● EXERCISE PROMPT: Reproduce exactly the span of lines that opens with the line containing "Run **Nebula Graph**" and closes with the last line of the entries below.

[MATERIAL FOR THIS TASK — start]

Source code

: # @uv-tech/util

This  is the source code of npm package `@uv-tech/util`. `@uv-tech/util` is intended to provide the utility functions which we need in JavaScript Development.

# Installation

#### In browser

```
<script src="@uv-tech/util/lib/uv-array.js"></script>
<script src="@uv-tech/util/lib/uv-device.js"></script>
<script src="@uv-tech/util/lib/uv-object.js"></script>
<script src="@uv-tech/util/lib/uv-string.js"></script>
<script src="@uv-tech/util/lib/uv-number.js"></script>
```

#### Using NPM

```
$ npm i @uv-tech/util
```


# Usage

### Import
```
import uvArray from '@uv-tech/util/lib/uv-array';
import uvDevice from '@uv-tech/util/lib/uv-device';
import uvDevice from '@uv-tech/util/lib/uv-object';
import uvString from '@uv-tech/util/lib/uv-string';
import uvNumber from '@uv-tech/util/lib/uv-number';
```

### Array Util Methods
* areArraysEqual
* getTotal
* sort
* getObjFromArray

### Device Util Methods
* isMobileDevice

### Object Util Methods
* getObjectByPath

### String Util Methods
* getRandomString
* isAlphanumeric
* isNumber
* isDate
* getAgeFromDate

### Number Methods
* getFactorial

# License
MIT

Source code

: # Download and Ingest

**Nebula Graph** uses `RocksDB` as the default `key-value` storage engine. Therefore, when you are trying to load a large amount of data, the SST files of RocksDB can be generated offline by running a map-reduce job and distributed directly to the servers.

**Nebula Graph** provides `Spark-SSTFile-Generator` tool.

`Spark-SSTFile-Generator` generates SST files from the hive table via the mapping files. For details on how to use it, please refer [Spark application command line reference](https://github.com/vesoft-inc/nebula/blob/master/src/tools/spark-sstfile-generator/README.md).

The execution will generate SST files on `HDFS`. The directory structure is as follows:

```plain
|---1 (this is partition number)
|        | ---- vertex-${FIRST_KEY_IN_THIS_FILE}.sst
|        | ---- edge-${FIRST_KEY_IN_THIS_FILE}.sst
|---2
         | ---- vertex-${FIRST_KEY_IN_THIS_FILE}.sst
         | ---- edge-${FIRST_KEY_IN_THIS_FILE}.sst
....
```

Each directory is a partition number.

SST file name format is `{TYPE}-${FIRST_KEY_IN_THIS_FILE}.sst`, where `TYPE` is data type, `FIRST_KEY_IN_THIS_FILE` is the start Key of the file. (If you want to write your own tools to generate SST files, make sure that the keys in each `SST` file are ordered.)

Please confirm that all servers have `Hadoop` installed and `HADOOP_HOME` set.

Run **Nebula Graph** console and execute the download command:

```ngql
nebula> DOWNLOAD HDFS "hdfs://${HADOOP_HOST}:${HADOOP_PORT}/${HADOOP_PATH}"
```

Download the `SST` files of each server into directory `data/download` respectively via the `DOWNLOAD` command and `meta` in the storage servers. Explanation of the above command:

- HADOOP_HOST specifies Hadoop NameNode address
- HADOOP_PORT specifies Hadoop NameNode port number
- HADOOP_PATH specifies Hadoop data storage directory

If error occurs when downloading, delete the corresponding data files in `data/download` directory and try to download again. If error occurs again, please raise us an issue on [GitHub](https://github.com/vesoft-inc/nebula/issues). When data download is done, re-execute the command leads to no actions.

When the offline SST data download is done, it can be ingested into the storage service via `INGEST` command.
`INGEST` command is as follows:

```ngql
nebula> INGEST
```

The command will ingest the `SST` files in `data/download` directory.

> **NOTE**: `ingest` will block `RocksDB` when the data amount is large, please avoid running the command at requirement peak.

[MATERIAL FOR THIS TASK — finish]

● EXERCISE RESULT:
Run **Nebula Graph** console and execute the download command:

```ngql
nebula> DOWNLOAD HDFS "hdfs://${HADOOP_HOST}:${HADOOP_PORT}/${HADOOP_PATH}"
```

Download the `SST` files of each server into directory `data/download` respectively via the `DOWNLOAD` command and `meta` in the storage servers. Explanation of the above command:

- HADOOP_HOST specifies Hadoop NameNode address
- HADOOP_PORT specifies Hadoop NameNode port number
- HADOOP_PATH specifies Hadoop data storage directory

If error occurs when downloading, delete the corresponding data files in `data/download` directory and try to download again. If error occurs again, please raise us an issue on [GitHub](https://github.com/vesoft-inc/nebula/issues). When data download is done, re-execute the command leads to no actions.

When the offline SST data download is done, it can be ingested into the storage service via `INGEST` command.
`INGEST` command is as follows:

```ngql
nebula> INGEST
```

The command will ingest the `SST` files in `data/download` directory.

> **NOTE**: `ingest` will block `RocksDB` when the data amount is large, please avoid running the command at requirement peak.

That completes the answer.